1. Contact relevant bloggers only. If your book is about shopping, don’t pitch your book to the blog that clearly only ever reviews books on heavy metal. You don’t have to be a subscriber necessarily (though if you are, it’s nice to say that you’re one of their readers), but do have enough of a look at the blog to know whether contacting them is a waste of your time.

The key to finding a reviewer is finding the perfect match. It’s a lot like landing a book deal. You don’t want necessarily just the only publisher who will take your book (tempting as it may be). You want the right publisher. So don’t go pitching to every book blog in existance–they don’t all review your kind of stuff. Pitch the ones that are right for your topic.

Remember also that you’re not just looking for book blogs, but blogs on your topic that might be interested in reviewing your book or even interviewing you or running an excerpt. One way to find blogs by topic other than the typical google search (or searching on Technorati.com) is looking at who’s talking about your topic on Twitter. If they seem to know what they’re talking about regarding your subject, look at their profile and see if they have a website or blog. They may be interested in reviewing your book or posting content from it on their site.

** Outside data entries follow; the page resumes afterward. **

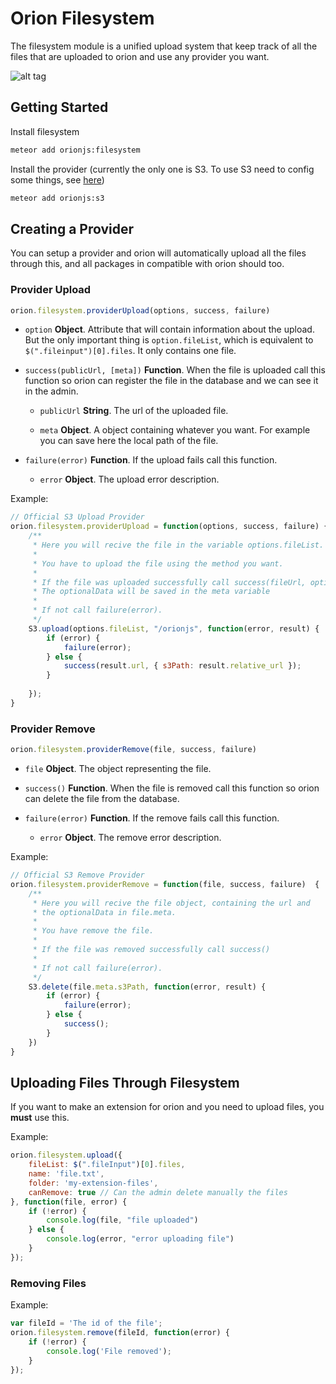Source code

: Orion Filesystem
================

The filesystem module is a unified upload system that keep track
of all the files that are uploaded to orion and use any provider
you want.

![alt tag](http://i.imgur.com/Rl3Mpvi.jpg)

## Getting Started

Install filesystem

```sh
meteor add orionjs:filesystem
```

Install the provider 
(currently the only one is S3. 
To use S3 need to config some things, see [here](https://github.com/orionjs/s3))

```sh
meteor add orionjs:s3
```

## Creating a Provider

You can setup a provider and orion will automatically upload 
all the files through this, and all packages in compatible with orion should too.

### Provider Upload

```js
orion.filesystem.providerUpload(options, success, failure)
``` 

- ```option``` **Object**. Attribute that will contain information about the upload.
But the only important thing is ```option.fileList```, which is equivalent
to ```$(".fileinput")[0].files```. It only contains one file.

- ```success(publicUrl, [meta])``` **Function**. When the file is uploaded call this function so orion
can register the file in the database and we can see it in the admin.

	- ```publicUrl``` **String**. The url of the uploaded file.

	- ```meta``` **Object**. A object containing whatever you want. For example 
	you can save here the local path of the file.

- ```failure(error)``` **Function**. If the upload fails call this function.
	
	- ```error``` **Object**. The upload error description.

Example: 

```js
// Official S3 Upload Provider
orion.filesystem.providerUpload = function(options, success, failure) {
	/**
     * Here you will recive the file in the variable options.fileList.
     *
     * You have to upload the file using the method you want.
     *
     * If the file was uploaded successfully call success(fileUrl, optionalData)
     * The optionalData will be saved in the meta variable
     *
     * If not call failure(error).
     */
	S3.upload(options.fileList, "/orionjs", function(error, result) {
		if (error) {
			failure(error);
		} else {
			success(result.url, { s3Path: result.relative_url });
		}
    	
    });
}
```

### Provider Remove

```js
orion.filesystem.providerRemove(file, success, failure)
``` 

- ```file``` **Object**. The object representing the file.

- ```success()``` **Function**. When the file is removed call this function so orion
can delete the file from the database.

- ```failure(error)``` **Function**. If the remove fails call this function.
	
	- ```error``` **Object**. The remove error description.

Example: 

```js
// Official S3 Remove Provider
orion.filesystem.providerRemove = function(file, success, failure)  {
	/**
     * Here you will recive the file object, containing the url and 
     * the optionalData in file.meta.
     *
     * You have remove the file.
     *
     * If the file was removed successfully call success()
     *
     * If not call failure(error).
     */
	S3.delete(file.meta.s3Path, function(error, result) {
		if (error) {
			failure(error);
		} else {
			success();
		}
	})
}
```

## Uploading Files Through Filesystem

If you want to make an extension for orion and
you need to upload files, you **must** use this.

Example:

```js
orion.filesystem.upload({
    fileList: $(".fileInput")[0].files, 
    name: 'file.txt', 
    folder: 'my-extension-files', 
    canRemove: true // Can the admin delete manually the files
}, function(file, error) {
    if (!error) {
        console.log(file, "file uploaded")
    } else {
        console.log(error, "error uploading file")
    }
});
```

### Removing Files

Example:

```js
var fileId = 'The id of the file';
orion.filesystem.remove(fileId, function(error) {
	if (!error) {
		console.log('File removed');
	}
});
```
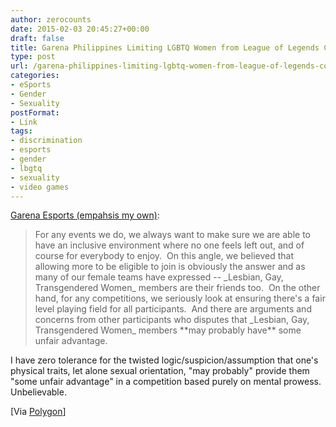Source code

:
 ```yaml
---
author: zerocounts
date: 2015-02-03 20:45:27+00:00
draft: false
title: Garena Philippines Limiting LGBTQ Women from League of Legends Competition
type: post
url: /garena-philippines-limiting-lgbtq-women-from-league-of-legends-competition/
categories:
- eSports
- Gender
- Sexuality
postFormat:
- Link
tags:
- discrimination
- esports
- gender
- lbgtq
- sexuality
- video games
---
```


[Garena Esports (empahsis my own)](http://esports.garena.ph/newsArticle.php?contentid=00000600&cat=NEWS&subcat=LEAGUE+OF+LEGENDS):


<blockquote>For any events we do, we always want to make sure we are able to have an inclusive environment where no one feels left out, and of course for everybody to enjoy.  On this angle, we believed that allowing more to be eligible to join is obviously the answer and as many of our female teams have expressed -- _Lesbian, Gay, Transgendered Women_ members are their friends too.  On the other hand, for any competitions, we seriously look at ensuring there's a fair level playing field for all participants.  And there are arguments and concerns from other participants who disputes that _Lesbian, Gay, Transgendered Women_ members **may probably have** some unfair advantage.</blockquote>


I have zero tolerance for the twisted logic/suspicion/assumption that one's physical traits, let alone sexual orientation, "may probably" provide them "some unfair advantage" in a competition based purely on mental prowess. Unbelievable.

[Via [Polygon](http://www.polygon.com/2015/2/3/7971609/league-of-legends-esports-tournament-lgbtq)]
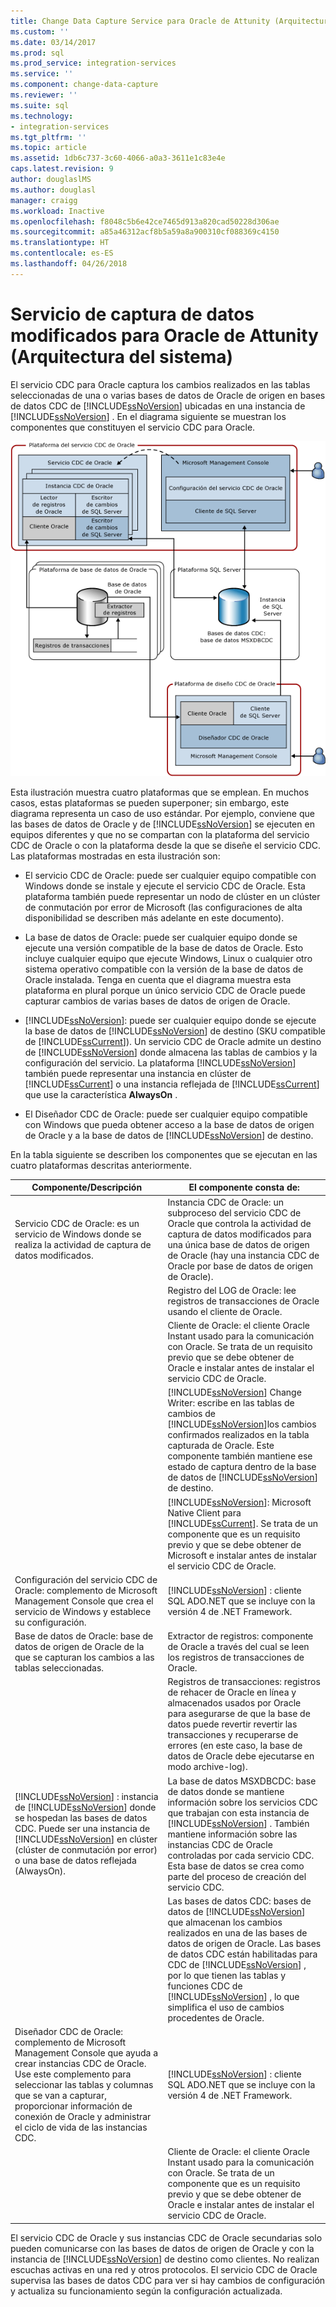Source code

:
 ```yaml
---
title: Change Data Capture Service para Oracle de Attunity (Arquitectura del sistema) | Microsoft Docs
ms.custom: ''
ms.date: 03/14/2017
ms.prod: sql
ms.prod_service: integration-services
ms.service: ''
ms.component: change-data-capture
ms.reviewer: ''
ms.suite: sql
ms.technology:
- integration-services
ms.tgt_pltfrm: ''
ms.topic: article
ms.assetid: 1db6c737-3c60-4066-a0a3-3611e1c83e4e
caps.latest.revision: 9
author: douglaslMS
ms.author: douglasl
manager: craigg
ms.workload: Inactive
ms.openlocfilehash: f8048c5b6e42ce7465d913a820cad50228d306ae
ms.sourcegitcommit: a85a46312acf8b5a59a8a900310cf088369c4150
ms.translationtype: HT
ms.contentlocale: es-ES
ms.lasthandoff: 04/26/2018
---
```

# <a name="change-data-capture-service-for-oracle-by-attunity-system-architecture"></a>Servicio de captura de datos modificados para Oracle de Attunity (Arquitectura del sistema)
  El servicio CDC para Oracle captura los cambios realizados en las tablas seleccionadas de una o varias bases de datos de Oracle de origen en bases de datos CDC de [!INCLUDE[ssNoVersion](../../includes/ssnoversion-md.md)] ubicadas en una instancia de [!INCLUDE[ssNoVersion](../../includes/ssnoversion-md.md)] . En el diagrama siguiente se muestran los componentes que constituyen el servicio CDC para Oracle.  
  
 ![Arquitectura de servicio](../../integration-services/change-data-capture/media/service-architecture.gif "Service Architecture")  
  
 Esta ilustración muestra cuatro plataformas que se emplean. En muchos casos, estas plataformas se pueden superponer; sin embargo, este diagrama representa un caso de uso estándar. Por ejemplo, conviene que las bases de datos de Oracle y de [!INCLUDE[ssNoVersion](../../includes/ssnoversion-md.md)] se ejecuten en equipos diferentes y que no se compartan con la plataforma del servicio CDC de Oracle o con la plataforma desde la que se diseñe el servicio CDC. Las plataformas mostradas en esta ilustración son:  
  
-   El servicio CDC de Oracle: puede ser cualquier equipo compatible con Windows donde se instale y ejecute el servicio CDC de Oracle. Esta plataforma también puede representar un nodo de clúster en un clúster de conmutación por error de Microsoft (las configuraciones de alta disponibilidad se describen más adelante en este documento).  
  
-   La base de datos de Oracle: puede ser cualquier equipo donde se ejecute una versión compatible de la base de datos de Oracle. Esto incluye cualquier equipo que ejecute Windows, Linux o cualquier otro sistema operativo compatible con la versión de la base de datos de Oracle instalada. Tenga en cuenta que el diagrama muestra esta plataforma en plural porque un único servicio CDC de Oracle puede capturar cambios de varias bases de datos de origen de Oracle.  
  
-   [!INCLUDE[ssNoVersion](../../includes/ssnoversion-md.md)]: puede ser cualquier equipo donde se ejecute la base de datos de [!INCLUDE[ssNoVersion](../../includes/ssnoversion-md.md)] de destino (SKU compatible de [!INCLUDE[ssCurrent](../../includes/sscurrent-md.md)]). Un servicio CDC de Oracle admite un destino de [!INCLUDE[ssNoVersion](../../includes/ssnoversion-md.md)] donde almacena las tablas de cambios y la configuración del servicio. La plataforma [!INCLUDE[ssNoVersion](../../includes/ssnoversion-md.md)] también puede representar una instancia en clúster de [!INCLUDE[ssCurrent](../../includes/sscurrent-md.md)] o una instancia reflejada de [!INCLUDE[ssCurrent](../../includes/sscurrent-md.md)] que use la característica **AlwaysOn** .  
  
-   El Diseñador CDC de Oracle: puede ser cualquier equipo compatible con Windows que pueda obtener acceso a la base de datos de origen de Oracle y a la base de datos de [!INCLUDE[ssNoVersion](../../includes/ssnoversion-md.md)] de destino.  
  
 En la tabla siguiente se describen los componentes que se ejecutan en las cuatro plataformas descritas anteriormente.  
  
|Componente/Descripción|El componente consta de:|  
|----------------------------|----------------------------|  
|Servicio CDC de Oracle: es un servicio de Windows donde se realiza la actividad de captura de datos modificados.|Instancia CDC de Oracle: un subproceso del servicio CDC de Oracle que controla la actividad de captura de datos modificados para una única base de datos de origen de Oracle (hay una instancia CDC de Oracle por base de datos de origen de Oracle).|  
||Registro del LOG de Oracle: lee registros de transacciones de Oracle usando el cliente de Oracle.|  
||Cliente de Oracle: el cliente Oracle Instant usado para la comunicación con Oracle. Se trata de un requisito previo que se debe obtener de Oracle e instalar antes de instalar el servicio CDC de Oracle.|  
||[!INCLUDE[ssNoVersion](../../includes/ssnoversion-md.md)] Change Writer: escribe en las tablas de cambios de [!INCLUDE[ssNoVersion](../../includes/ssnoversion-md.md)]los cambios confirmados realizados en la tabla capturada de Oracle. Este componente también mantiene ese estado de captura dentro de la base de datos de [!INCLUDE[ssNoVersion](../../includes/ssnoversion-md.md)] de destino.|  
||[!INCLUDE[ssNoVersion](../../includes/ssnoversion-md.md)]: Microsoft Native Client para [!INCLUDE[ssCurrent](../../includes/sscurrent-md.md)]. Se trata de un componente que es un requisito previo y que se debe obtener de Microsoft e instalar antes de instalar el servicio CDC de Oracle.|  
|Configuración del servicio CDC de Oracle: complemento de Microsoft Management Console que crea el servicio de Windows y establece su configuración.|[!INCLUDE[ssNoVersion](../../includes/ssnoversion-md.md)] : cliente SQL ADO.NET que se incluye con la versión 4 de .NET Framework.|  
|Base de datos de Oracle: base de datos de origen de Oracle de la que se capturan los cambios a las tablas seleccionadas.|Extractor de registros: componente de Oracle a través del cual se leen los registros de transacciones de Oracle.|  
||Registros de transacciones: registros de rehacer de Oracle en línea y almacenados usados por Oracle para asegurarse de que la base de datos puede revertir revertir las transacciones y recuperarse de errores (en este caso, la base de datos de Oracle debe ejecutarse en modo archive-log).|  
|[!INCLUDE[ssNoVersion](../../includes/ssnoversion-md.md)] : instancia de [!INCLUDE[ssNoVersion](../../includes/ssnoversion-md.md)] donde se hospedan las bases de datos CDC. Puede ser una instancia de [!INCLUDE[ssNoVersion](../../includes/ssnoversion-md.md)] en clúster (clúster de conmutación por error) o una base de datos reflejada (AlwaysOn).|La base de datos MSXDBCDC: base de datos donde se mantiene información sobre los servicios CDC que trabajan con esta instancia de [!INCLUDE[ssNoVersion](../../includes/ssnoversion-md.md)] . También mantiene información sobre las instancias CDC de Oracle controladas por cada servicio CDC. Esta base de datos se crea como parte del proceso de creación del servicio CDC.|  
||Las bases de datos CDC: bases de datos de [!INCLUDE[ssNoVersion](../../includes/ssnoversion-md.md)] que almacenan los cambios realizados en una de las bases de datos de origen de Oracle. Las bases de datos CDC están habilitadas para CDC de [!INCLUDE[ssNoVersion](../../includes/ssnoversion-md.md)] , por lo que tienen las tablas y funciones CDC de [!INCLUDE[ssNoVersion](../../includes/ssnoversion-md.md)] , lo que simplifica el uso de cambios procedentes de Oracle.|  
|Diseñador CDC de Oracle: complemento de Microsoft Management Console que ayuda a crear instancias CDC de Oracle. Use este complemento para seleccionar las tablas y columnas que se van a capturar, proporcionar información de conexión de Oracle y administrar el ciclo de vida de las instancias CDC.|[!INCLUDE[ssNoVersion](../../includes/ssnoversion-md.md)] : cliente SQL ADO.NET que se incluye con la versión 4 de .NET Framework.|  
||Cliente de Oracle: el cliente Oracle Instant usado para la comunicación con Oracle. Se trata de un componente que es un requisito previo y que se debe obtener de Oracle e instalar antes de instalar el servicio CDC de Oracle.|  
  
 El servicio CDC de Oracle y sus instancias CDC de Oracle secundarias solo pueden comunicarse con las bases de datos de origen de Oracle y con la instancia de [!INCLUDE[ssNoVersion](../../includes/ssnoversion-md.md)] de destino como clientes. No realizan escuchas activas en una red y otros protocolos. El servicio CDC de Oracle supervisa las bases de datos CDC para ver si hay cambios de configuración y actualiza su funcionamiento según la configuración actualizada.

How do you know if these blogs have any readers? Sometimes they will tell you in the sidebar how many people have subscribed to this blog. Other times, comments are enabled, so if there are a lot of comments under each post, there are a lot of readers. A lot of times it works the other way too: no comments means few readers.

2. Unlike some larger book reviewing publications, sending unsolicited copies is a bad idea. Unless you’re using a database, you may not find their mailing addresses anyway. It’s best to send them an email. A personal touch is always nice and increases your chances, but copying-and-pasting your press release is fine if you’re tight on time. If they are interested in the book, either way, they’ll email you back and ask for a review copy. Some blogs even do Q&A, exclusive excerpt, or get original¬†content from the writer.

3. Send the cover image, whether they ask for it or not. Do not send this out in your pitch because often people will not open emails from people they don’t know if it has an attachment. But if they’ve asked for a copy sent to them, feel free to email them a hi-res jepg they can use, because if you don’t, they won’t use a picture, or they’ll copy a low-res one from the internet, or they’ll try to take a picture or scan themselves which don’t always come out looking good. You may also want to include your author photo. Only include an interior image if you have permission to use images from the book as part of the publicity efforts. Don’t forget to include a credit line for author and interior photos.

4. Give them time. If you don’t hear from the blogger a month after you’ve sent the book, email them and say that you’re just checking to make sure they received the book, and if they did not, you can send a replacement. A month is a good time because if you write too soon, the mail might not have delivered it yet. It’s also a long enough time where they may have set it aside, meaning to get to it later, and put it out of mind for a while. A month after shipping, this might be a good reminder and spark a new interest in them to pick up the book. Remember, book bloggers have lots of other books to read, but they also don’t like to be hounded: “Have you read my book yet, are you going to do a review, how about now, or now?” If they say that the have received your book and plan to review it, it might be another three to six months before they do. This is normal and to be expected.